コンサドーレ札幌の今季主将に、MF上里一将(22)が就任することが21日、発表された。札幌の歴代主将では05年和波、07年芳賀の24歳を抜くクラブ史上最年少。宮古島出身の上里にとって、22日に地元沖縄・北谷で行われるJ1東京とのプレシーズンマッチが、主将として初の実戦となる。ボランチとしてMFダニルソン(22)とのコンビを高め、開幕スタメンを手に入れる。

 札幌の若さを象徴する斬新な石崎人事の発令だ。「1回J2に落ちたのだし、これからは若い選手がチームを支えていかないと。カズ(上里)は守備も良くなってきているしポジション的にも中心だしね」と石崎監督は説明した。22歳にして大役を担うことになった上里も「とにかく声をかけあってチームのムードを常に盛り上げていけるようにしたい」と覚悟を決めた。

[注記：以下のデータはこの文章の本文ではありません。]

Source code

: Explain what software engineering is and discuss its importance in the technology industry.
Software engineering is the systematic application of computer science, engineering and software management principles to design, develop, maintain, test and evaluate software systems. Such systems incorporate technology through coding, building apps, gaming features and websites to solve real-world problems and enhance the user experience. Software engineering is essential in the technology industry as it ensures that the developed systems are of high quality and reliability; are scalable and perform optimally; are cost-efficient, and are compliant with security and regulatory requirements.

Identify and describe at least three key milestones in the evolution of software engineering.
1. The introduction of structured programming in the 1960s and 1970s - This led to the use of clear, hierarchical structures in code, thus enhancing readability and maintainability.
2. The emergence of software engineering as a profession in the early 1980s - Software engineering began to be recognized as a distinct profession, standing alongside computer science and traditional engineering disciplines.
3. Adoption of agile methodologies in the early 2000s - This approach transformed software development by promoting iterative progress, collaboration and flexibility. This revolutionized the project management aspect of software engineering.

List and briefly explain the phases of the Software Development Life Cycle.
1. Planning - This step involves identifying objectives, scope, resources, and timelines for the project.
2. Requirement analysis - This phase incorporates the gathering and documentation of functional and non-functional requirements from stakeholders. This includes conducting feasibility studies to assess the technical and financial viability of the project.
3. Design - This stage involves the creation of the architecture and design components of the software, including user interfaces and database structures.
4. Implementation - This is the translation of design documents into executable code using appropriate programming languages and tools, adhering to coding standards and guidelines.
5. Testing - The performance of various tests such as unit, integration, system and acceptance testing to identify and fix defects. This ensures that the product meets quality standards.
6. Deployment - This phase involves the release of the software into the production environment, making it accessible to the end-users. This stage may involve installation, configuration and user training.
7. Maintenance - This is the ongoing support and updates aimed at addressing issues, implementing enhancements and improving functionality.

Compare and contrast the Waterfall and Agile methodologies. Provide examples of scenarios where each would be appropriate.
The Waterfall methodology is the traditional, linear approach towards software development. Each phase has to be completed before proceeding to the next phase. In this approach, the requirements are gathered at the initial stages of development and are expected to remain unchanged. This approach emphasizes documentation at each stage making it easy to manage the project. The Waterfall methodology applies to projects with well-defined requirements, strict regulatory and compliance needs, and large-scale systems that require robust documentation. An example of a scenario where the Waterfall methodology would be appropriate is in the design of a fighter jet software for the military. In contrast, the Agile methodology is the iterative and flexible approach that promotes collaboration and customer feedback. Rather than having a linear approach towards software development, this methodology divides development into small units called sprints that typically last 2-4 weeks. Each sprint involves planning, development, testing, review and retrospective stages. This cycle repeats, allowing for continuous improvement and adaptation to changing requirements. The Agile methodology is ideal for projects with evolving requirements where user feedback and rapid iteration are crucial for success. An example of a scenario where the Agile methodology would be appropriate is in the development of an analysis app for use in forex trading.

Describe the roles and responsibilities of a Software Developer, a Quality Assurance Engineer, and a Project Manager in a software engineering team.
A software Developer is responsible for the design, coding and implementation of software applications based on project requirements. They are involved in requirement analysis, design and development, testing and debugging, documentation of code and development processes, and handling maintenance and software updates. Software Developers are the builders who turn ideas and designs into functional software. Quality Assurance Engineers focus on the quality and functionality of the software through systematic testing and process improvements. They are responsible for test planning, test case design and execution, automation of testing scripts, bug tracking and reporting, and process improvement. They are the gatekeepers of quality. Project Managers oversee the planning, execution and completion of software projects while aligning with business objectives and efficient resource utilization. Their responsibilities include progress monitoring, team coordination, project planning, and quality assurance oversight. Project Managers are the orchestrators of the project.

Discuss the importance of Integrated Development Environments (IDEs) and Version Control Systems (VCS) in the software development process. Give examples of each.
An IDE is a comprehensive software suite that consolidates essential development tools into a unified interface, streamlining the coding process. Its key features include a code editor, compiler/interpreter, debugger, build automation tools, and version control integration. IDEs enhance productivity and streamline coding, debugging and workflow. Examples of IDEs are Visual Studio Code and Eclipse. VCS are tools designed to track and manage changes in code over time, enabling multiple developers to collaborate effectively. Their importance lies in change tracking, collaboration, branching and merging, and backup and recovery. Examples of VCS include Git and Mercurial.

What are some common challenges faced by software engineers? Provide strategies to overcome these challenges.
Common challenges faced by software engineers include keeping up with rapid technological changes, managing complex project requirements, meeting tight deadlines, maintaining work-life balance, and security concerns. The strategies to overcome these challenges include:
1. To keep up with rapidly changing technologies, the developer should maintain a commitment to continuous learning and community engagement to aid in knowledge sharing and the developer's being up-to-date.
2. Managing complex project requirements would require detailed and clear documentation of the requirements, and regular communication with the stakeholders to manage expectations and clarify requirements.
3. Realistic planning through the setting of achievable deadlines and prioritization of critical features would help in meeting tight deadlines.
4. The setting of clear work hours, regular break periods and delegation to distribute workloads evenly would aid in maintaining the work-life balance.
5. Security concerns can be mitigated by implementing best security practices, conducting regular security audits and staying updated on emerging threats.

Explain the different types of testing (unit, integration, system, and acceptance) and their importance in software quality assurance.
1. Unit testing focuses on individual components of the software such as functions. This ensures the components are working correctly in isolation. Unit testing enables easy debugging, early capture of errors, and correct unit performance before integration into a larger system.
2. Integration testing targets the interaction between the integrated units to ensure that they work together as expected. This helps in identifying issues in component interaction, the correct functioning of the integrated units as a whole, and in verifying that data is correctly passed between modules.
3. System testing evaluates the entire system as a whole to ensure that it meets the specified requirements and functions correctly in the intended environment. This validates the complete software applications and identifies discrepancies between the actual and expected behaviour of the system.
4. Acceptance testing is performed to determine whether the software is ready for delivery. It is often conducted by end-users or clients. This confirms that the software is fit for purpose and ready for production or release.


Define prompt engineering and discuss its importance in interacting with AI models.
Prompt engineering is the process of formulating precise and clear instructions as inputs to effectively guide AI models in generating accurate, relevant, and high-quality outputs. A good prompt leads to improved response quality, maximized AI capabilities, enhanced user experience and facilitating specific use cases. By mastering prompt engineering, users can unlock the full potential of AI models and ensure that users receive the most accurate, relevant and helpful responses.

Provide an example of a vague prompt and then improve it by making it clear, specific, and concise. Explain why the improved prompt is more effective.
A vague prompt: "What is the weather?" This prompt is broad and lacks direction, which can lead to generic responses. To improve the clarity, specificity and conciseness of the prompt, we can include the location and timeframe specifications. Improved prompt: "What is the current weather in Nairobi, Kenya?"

 石崎イズムを体現するキャプテンが誕生した。「楽しみながら勝つ」という石崎監督のモットーが上里の持論とまったく同じ。昨季のスタメン出場は降格決定後の3戦のみと不完全燃焼に終わったが、今季の上里はグアムキャンプ中から笑顔が絶えない。「楽しみながらやれている。充実感がある」と手応えを見せている。

 プロ入り6年目を迎え、新たな発奮材料もある。今季は宮古高の後輩、FW上里琢文がJ1京都入り。「後輩と2人で宮古のサッカーを、日本中に見せたい」。札幌がJ1昇格となれば、2人しかいない宮古コンビの競演も実現されるというわけだ。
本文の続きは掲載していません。